Understanding the Significance of Vertex Form

The vertex form of a quadratic equation is not merely a different way of writing the equation; it provides valuable insights into the parabola's characteristics. The vertex, (h, k), reveals the maximum or minimum point of the parabola, depending on the sign of the coefficient 'a'. If 'a' is positive, the parabola opens upwards, and the vertex represents the minimum point. Conversely, if 'a' is negative, the parabola opens downwards, and the vertex represents the maximum point.

Furthermore, the vertex form allows us to easily identify the axis of symmetry, which is a vertical line passing through the vertex. The equation of the axis of symmetry is x = h. The axis of symmetry divides the parabola into two symmetrical halves.

In our example, the vertex is (1/4, 19/8), and the coefficient 'a' is -6, which is negative. This tells us that the parabola opens downwards, and the vertex represents the maximum point. The axis of symmetry is the vertical line x = 1/4.

Real-World Applications of Quadratic Equations and Vertex Form

Quadratic equations and their vertex forms have numerous applications in various fields, including:

• Physics: Projectile motion, such as the trajectory of a ball thrown in the air, can be modeled using quadratic equations. The vertex represents the highest point reached by the projectile.
• Engineering: The design of parabolic arches, bridges, and satellite dishes relies on the principles of quadratic equations. The vertex plays a crucial role in determining the optimal shape and dimensions.
• Economics: Quadratic functions can be used to model cost, revenue, and profit functions. The vertex helps in identifying the point of maximum profit or minimum cost.
• Computer Graphics: Parabolas are used in computer graphics to create smooth curves and shapes. The vertex form allows for precise control over the curve's shape and position.

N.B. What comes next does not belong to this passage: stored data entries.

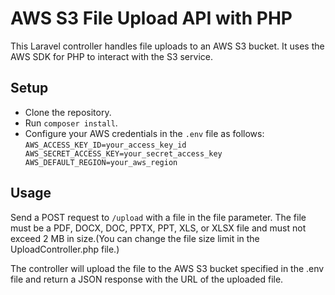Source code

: # AWS S3 File Upload API with PHP
This Laravel controller handles file uploads to an AWS S3 bucket. It uses the AWS SDK for PHP to interact with the S3 service.

## Setup
- Clone the repository.
- Run `composer install`.
- Configure your AWS credentials in the `.env` file as follows:
`
AWS_ACCESS_KEY_ID=your_access_key_id
AWS_SECRET_ACCESS_KEY=your_secret_access_key
AWS_DEFAULT_REGION=your_aws_region
`

## Usage
Send a POST request to `/upload` with a file in the file parameter. The file must be a PDF, DOCX, DOC, PPTX, PPT, XLS, or XLSX file and must not exceed 2 MB in size.(You can change the file size limit in the UploadController.php file.)

The controller will upload the file to the AWS S3 bucket specified in the .env file and return a JSON response with the URL of the uploaded file.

Mastering the Art of Completing the Square: Tips and Tricks

Completing the square is a fundamental technique in algebra, and mastering it is essential for solving quadratic equations and understanding their properties. Here are some tips and tricks to help you become proficient in completing the square:

1. Practice makes perfect: The more you practice completing the square, the more comfortable you will become with the process. Work through various examples and exercises to solidify your understanding.
2. Pay attention to signs: Be mindful of the signs of the coefficients and terms while completing the square. A small error in sign can lead to an incorrect result.
3. Fractional coefficients: Don't be intimidated by fractional coefficients. The process remains the same, just be careful while performing the arithmetic operations.
4. Check your work: After completing the square, you can always expand the vertex form back to the standard form to verify your answer.
5. Visualize the process: Try to visualize the process of completing the square geometrically. This can help you understand why the method works and make it easier to remember.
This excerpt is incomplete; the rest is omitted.